What to know about 2025 Nobel Prize winners in Medicine

The 2025 Nobel Prize in Physiology or Medicine has been awarded on 6th October 2025 to three scientists , Mary E. Brunkow, Fred Ramsdell, and Shimon Sakaguchi, for their groundbreaking discoveries on how the immune system avoids attacking the body it is meant to protect.

These researchers’ work on peripheral immune tolerance has redefined modern immunology and opened new frontiers in the treatment of autoimmune diseases, cancer, and organ transplantation.

The Discovery That Changed Immunology

The journey toward this breakthrough began in 1995 when Japanese immunologist Shimon Sakaguchi questioned long-held scientific assumptions.

At that time, most researchers believed that the body maintained immune tolerance, the ability to tell the difference between its own cells and foreign invaders, only by removing potentially harmful immune cells in the thymus, a mechanism known as central tolerance.

Sakaguchi, who is now a distinguished Professor at Osaka University, demonstrated that the immune system possesses an additional safeguard known as peripheral tolerance.

This process is controlled by a previously unidentified group of immune cells that he named regulatory T cells. These cells act as moderators of the immune response, preventing self-destruction and ensuring that the body’s defense system remains in balance.

A few years later, in 2001, Mary Brunkow and Fred Ramsdell independently uncovered the genetic key behind these cells.

While studying a mouse strain that suffered severe autoimmune symptoms, they discovered a mutation in a gene they named FOXP3. Their research revealed that the human equivalent of this gene, when mutated, causes a rare and life-threatening condition known as IPEX syndrome. This connection demonstrated that FOXP3 was crucial to immune regulation.

Together, their discoveries connected the dots between genetics and immune regulation, establishing the foundation of what is now known as peripheral immune tolerance, a concept that reshaped immunology and medicine alike.

Who Are These Researchers?

Mary E. Brunkow, born in 1961, works at the Institute for Systems Biology in Seattle, Washington. Her scientific curiosity and precision helped decode how genes control immune regulation. Her work on FOXP3 illuminated how the immune system can go from harmony to chaos with a single mutation.

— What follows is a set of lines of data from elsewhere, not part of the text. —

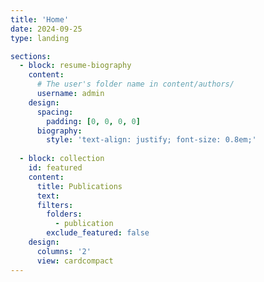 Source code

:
 ```yaml
---
title: 'Home'
date: 2024-09-25
type: landing

sections:
  - block: resume-biography
    content:
      # The user's folder name in content/authors/
      username: admin
    design:
      spacing:
        padding: [0, 0, 0, 0]
      biography:
        style: 'text-align: justify; font-size: 0.8em;'
        
  - block: collection
    id: featured
    content:
      title: Publications
      text: 
      filters:
        folders:
          - publication
        exclude_featured: false
    design:
      columns: '2'
      view: cardcompact
---
```

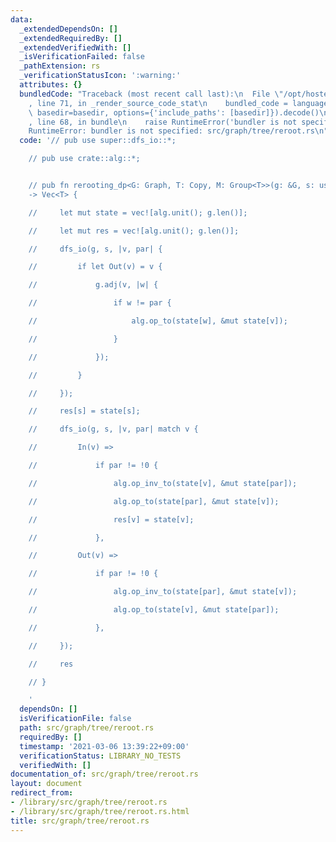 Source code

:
 ```yaml
---
data:
  _extendedDependsOn: []
  _extendedRequiredBy: []
  _extendedVerifiedWith: []
  _isVerificationFailed: false
  _pathExtension: rs
  _verificationStatusIcon: ':warning:'
  attributes: {}
  bundledCode: "Traceback (most recent call last):\n  File \"/opt/hostedtoolcache/Python/3.9.2/x64/lib/python3.9/site-packages/onlinejudge_verify/documentation/build.py\"\
    , line 71, in _render_source_code_stat\n    bundled_code = language.bundle(stat.path,\
    \ basedir=basedir, options={'include_paths': [basedir]}).decode()\n  File \"/opt/hostedtoolcache/Python/3.9.2/x64/lib/python3.9/site-packages/onlinejudge_verify/languages/user_defined.py\"\
    , line 68, in bundle\n    raise RuntimeError('bundler is not specified: {}'.format(path.as_posix()))\n\
    RuntimeError: bundler is not specified: src/graph/tree/reroot.rs\n"
  code: '// pub use super::dfs_io::*;

    // pub use crate::alg::*;


    // pub fn rerooting_dp<G: Graph, T: Copy, M: Group<T>>(g: &G, s: usize, alg: M)
    -> Vec<T> {

    //     let mut state = vec![alg.unit(); g.len()];

    //     let mut res = vec![alg.unit(); g.len()];

    //     dfs_io(g, s, |v, par| {

    //         if let Out(v) = v {

    //             g.adj(v, |w| {

    //                 if w != par {

    //                     alg.op_to(state[w], &mut state[v]);

    //                 }

    //             });

    //         }

    //     });

    //     res[s] = state[s];

    //     dfs_io(g, s, |v, par| match v {

    //         In(v) =>

    //             if par != !0 {

    //                 alg.op_inv_to(state[v], &mut state[par]);

    //                 alg.op_to(state[par], &mut state[v]);

    //                 res[v] = state[v];

    //             },

    //         Out(v) =>

    //             if par != !0 {

    //                 alg.op_inv_to(state[par], &mut state[v]);

    //                 alg.op_to(state[v], &mut state[par]);

    //             },

    //     });

    //     res

    // }

    '
  dependsOn: []
  isVerificationFile: false
  path: src/graph/tree/reroot.rs
  requiredBy: []
  timestamp: '2021-03-06 13:39:22+09:00'
  verificationStatus: LIBRARY_NO_TESTS
  verifiedWith: []
documentation_of: src/graph/tree/reroot.rs
layout: document
redirect_from:
- /library/src/graph/tree/reroot.rs
- /library/src/graph/tree/reroot.rs.html
title: src/graph/tree/reroot.rs
---
```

Fred Ramsdell, born on December 4, 1960, in Elmhurst, Illinois, is a molecular immunologist whose research has always bridged science and therapy. Now at Sonoma Biotherapeutics in San Francisco, Ramsdell’s efforts are focused on transforming discoveries about Tregs into real-world treatments for autoimmune diseases such as type 1 diabetes and rheumatoid arthritis.

Shimon Sakaguchi, born on January 19, 1951, in Nagahama, Shiga, Japan, is regarded as a pioneer in the field of immunoregulation. His early skepticism of established dogma led him to identify the body’s ‘immune brakes.’ His decades-long pursuit of understanding immune tolerance has inspired generations of scientists worldwide.